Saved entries

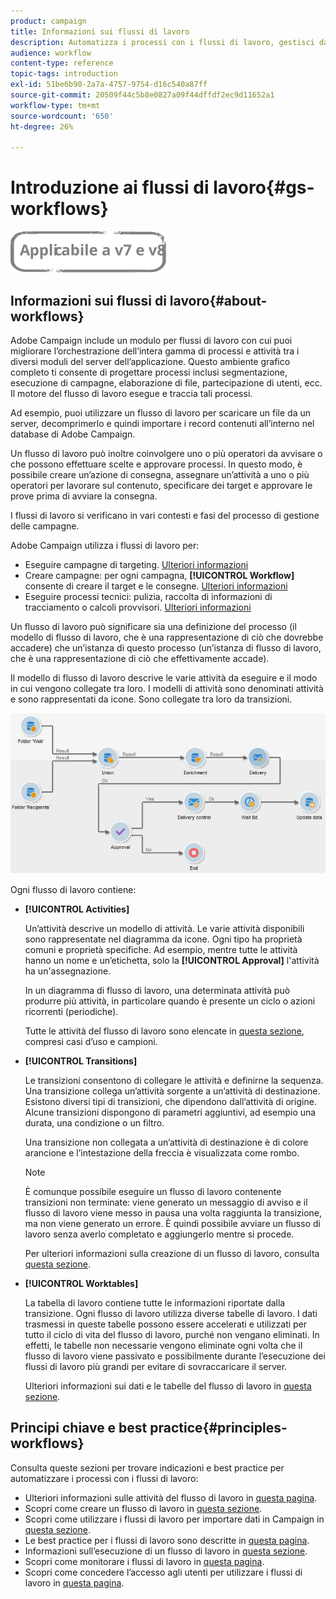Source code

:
```yaml
---
product: campaign
title: Informazioni sui flussi di lavoro
description: Automatizza i processi con i flussi di lavoro, gestisci dati e tipi di pubblico, invia messaggi e altro ancora.
audience: workflow
content-type: reference
topic-tags: introduction
exl-id: 51be6b90-2a7a-4757-9754-d16c540a87ff
source-git-commit: 20509f44c5b8e0827a09f44dffdf2ec9d11652a1
workflow-type: tm+mt
source-wordcount: '650'
ht-degree: 26%

---
```


# Introduzione ai flussi di lavoro{#gs-workflows}

![](../../assets/common.svg)

## Informazioni sui flussi di lavoro{#about-workflows}

Adobe Campaign include un modulo per flussi di lavoro con cui puoi migliorare l’orchestrazione dell’intera gamma di processi e attività tra i diversi moduli del server dell’applicazione. Questo ambiente grafico completo ti consente di progettare processi inclusi segmentazione, esecuzione di campagne, elaborazione di file, partecipazione di utenti, ecc. Il motore del flusso di lavoro esegue e traccia tali processi.

Ad esempio, puoi utilizzare un flusso di lavoro per scaricare un file da un server, decomprimerlo e quindi importare i record contenuti all’interno nel database di Adobe Campaign.

Un flusso di lavoro può inoltre coinvolgere uno o più operatori da avvisare o che possono effettuare scelte e approvare processi. In questo modo, è possibile creare un’azione di consegna, assegnare un’attività a uno o più operatori per lavorare sul contenuto, specificare dei target e approvare le prove prima di avviare la consegna.

I flussi di lavoro si verificano in vari contesti e fasi del processo di gestione delle campagne.

Adobe Campaign utilizza i flussi di lavoro per:

* Eseguire campagne di targeting. [Ulteriori informazioni](building-a-workflow.md#implementation-steps-)
* Creare campagne: per ogni campagna, **[!UICONTROL Workflow]** consente di creare il target e le consegne. [Ulteriori informazioni](building-a-workflow.md#campaign-workflows)
* Eseguire processi tecnici: pulizia, raccolta di informazioni di tracciamento o calcoli provvisori. [Ulteriori informazioni](building-a-workflow.md#technical-workflows)

Un flusso di lavoro può significare sia una definizione del processo (il modello di flusso di lavoro, che è una rappresentazione di ciò che dovrebbe accadere) che un’istanza di questo processo (un’istanza di flusso di lavoro, che è una rappresentazione di ciò che effettivamente accade).

Il modello di flusso di lavoro descrive le varie attività da eseguire e il modo in cui vengono collegate tra loro. I modelli di attività sono denominati attività e sono rappresentati da icone. Sono collegate tra loro da transizioni.

![](assets/example1.png)

Ogni flusso di lavoro contiene:

* **[!UICONTROL Activities]**

   Un’attività descrive un modello di attività. Le varie attività disponibili sono rappresentate nel diagramma da icone. Ogni tipo ha proprietà comuni e proprietà specifiche. Ad esempio, mentre tutte le attività hanno un nome e un’etichetta, solo la **[!UICONTROL Approval]** l&#39;attività ha un&#39;assegnazione.

   In un diagramma di flusso di lavoro, una determinata attività può produrre più attività, in particolare quando è presente un ciclo o azioni ricorrenti (periodiche).

   Tutte le attività del flusso di lavoro sono elencate in [questa sezione](about-activities.md), compresi casi d’uso e campioni.

* **[!UICONTROL Transitions]**

   Le transizioni consentono di collegare le attività e definirne la sequenza. Una transizione collega un’attività sorgente a un’attività di destinazione. Esistono diversi tipi di transizioni, che dipendono dall’attività di origine. Alcune transizioni dispongono di parametri aggiuntivi, ad esempio una durata, una condizione o un filtro.

   Una transizione non collegata a un’attività di destinazione è di colore arancione e l’intestazione della freccia è visualizzata come rombo.

   >[!NOTE]
   >
   >È comunque possibile eseguire un flusso di lavoro contenente transizioni non terminate: viene generato un messaggio di avviso e il flusso di lavoro viene messo in pausa una volta raggiunta la transizione, ma non viene generato un errore. È quindi possibile avviare un flusso di lavoro senza averlo completato e aggiungerlo mentre si procede.

   Per ulteriori informazioni sulla creazione di un flusso di lavoro, consulta [questa sezione](building-a-workflow.md).

* **[!UICONTROL Worktables]**

   La tabella di lavoro contiene tutte le informazioni riportate dalla transizione. Ogni flusso di lavoro utilizza diverse tabelle di lavoro. I dati trasmessi in queste tabelle possono essere accelerati e utilizzati per tutto il ciclo di vita del flusso di lavoro, purché non vengano eliminati. In effetti, le tabelle non necessarie vengono eliminate ogni volta che il flusso di lavoro viene passivato e possibilmente durante l’esecuzione dei flussi di lavoro più grandi per evitare di sovraccaricare il server.

   Ulteriori informazioni sui dati e le tabelle del flusso di lavoro in [questa sezione](how-to-use-workflow-data.md).

## Principi chiave e best practice{#principles-workflows}

Consulta queste sezioni per trovare indicazioni e best practice per automatizzare i processi con i flussi di lavoro:

* Ulteriori informazioni sulle attività del flusso di lavoro in [questa pagina](how-to-use-workflow-data.md).
* Scopri come creare un flusso di lavoro in [questa sezione](building-a-workflow.md).
* Scopri come utilizzare i flussi di lavoro per importare dati in Campaign in [questa sezione](../../platform/using/import-export-workflows.md).
* Le best practice per i flussi di lavoro sono descritte in [questa pagina](workflow-best-practices.md).
* Informazioni sull’esecuzione di un flusso di lavoro in [questa sezione](starting-a-workflow.md).
* Scopri come monitorare i flussi di lavoro in [questa pagina](monitoring-workflow-execution.md).
* Scopri come concedere l’accesso agli utenti per utilizzare i flussi di lavoro in [questa pagina](managing-rights.md).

# Work order:
In the records, find every line that has the string "tipi" and copy it.

# The completed task:
description: Automatizza i processi con i flussi di lavoro, gestisci dati e tipi di pubblico, invia messaggi e altro ancora.
   Le transizioni consentono di collegare le attività e definirne la sequenza. Una transizione collega un’attività sorgente a un’attività di destinazione. Esistono diversi tipi di transizioni, che dipendono dall’attività di origine. Alcune transizioni dispongono di parametri aggiuntivi, ad esempio una durata, una condizione o un filtro.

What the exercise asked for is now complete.